On the surface, the Storm Dancer flew across the bay, headed for the mouth of the bay like every other ship that could put on sail. The center of the bay changed. Water flowed up from the depths in a red churn. Parts of sea creatures came up with the blood from below. From the mast, Vinny looked out and saw a large whirlpool forming. He called down to the deck and captain, informing them of the development.
“If Jemna is not free now, it soon will be,” Reiki said.

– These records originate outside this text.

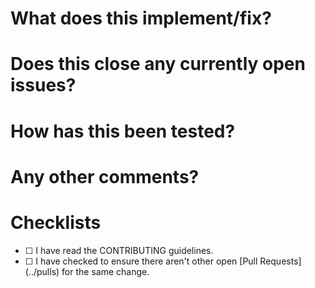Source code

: <!-- プルリクエストのタイトルと以下の記述項目は、日本語で書いても良いです -->

# What does this implement/fix?
<!-- Explain your changes here. -->
<!-- このPRはどんな機能改善/修正ですか？ -->


# Does this close any currently open issues?
<!-- このPRはオープンになっているissueをクローズしますか？ -->


# How has this been tested?
<!-- このPRはどのようにテストしましたか？ -->


# Any other comments?
<!-- その他コメントはありますか？ -->


# Checklists
<!-- PR作成時にチェックボックスにチェックを入れてください -->

- [ ] <!-- コントリビューティングガイドラインを読みました--> I have read the CONTRIBUTING guidelines.
- [ ] <!-- 同じ変更を要求するオープンなPRが無いことを確認しました --> I have checked to ensure there aren't other open [Pull Requests](../pulls) for the same change.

“You said the herald pulled the bodies of live creatures to itself and added to its body?” Wali asked, thinking, still staring out at the mouth of the bay and the great ocean beyond.
Reiki nodded and looked out toward the approaching ocean. Beyond the stone seawall, they saw something that chilled them to the core.
Fish leaped from the water, dolphins skimmed on the surface, shark fins alongside them. Thousands of creatures born in the sea had turned to answer Jemna’s call. And they were coming in number and at their maximum rate of speed. Yacob goggled at the sight. Sas’cha hissed as she clutched to the rail of the ship. A whale spouted behind the enormous mixed school of fish.
Wali turned to Yacob and Vinny, calling the elf down from his perch in the mastheads. He told Reiki to pull parallel to the channel. While the captain began giving orders to the crew and the ship started to shift course, Wali outlined the beginnings of a plan.
He told Yacob and Vinny what to do and how he wanted it done. He then cast several spells on them. They ran and leaped over the side, landing on the water as if it was as hard as packed earth. They sprinted for the approaching sea wall.
Wali then turned to Sas’cha and asked her, “Can you do this?”
She gave him a fierce look, “I have fought and killed in the water long before your grandparents started walking. I dislike it, but I can do it.”
“Remember, you have your hood if things go sideways.” He said with concern.
“I’ll be fine. You need to care for yourself.” She said, prickling his hand with her claws as she gripped it.
He stood and again called Neferu into being off the ship’s side. The great crocodilian floated in the water, and Sas’cha leaped onto his back.
Wali nodded to Reiki and said, “It is now or never. Are you ready?”
She nodded and shouted orders, the anchors were dropped, and the sails dropped slack. The ship lurched and slowed. All forward impetus stopped.
Wali sat down on the deck, spear across his knees, and began to channel mana. Drawing from the great depths of the seawater below and pushing it through his magic glyph and then into the spear. He moved his mind deep into the spearhead and called out to the bound spirit there.
“Gale, it is time for you to redeem yourself. I need a storm that shatters mountains and shakes the sea itself.” He pushed power into the elemental through his contracted bond.
The elemental stirred and rose to face Wali, “I can be your storm. I will drain the seas and crumble the mountain. Free me and see my fury!”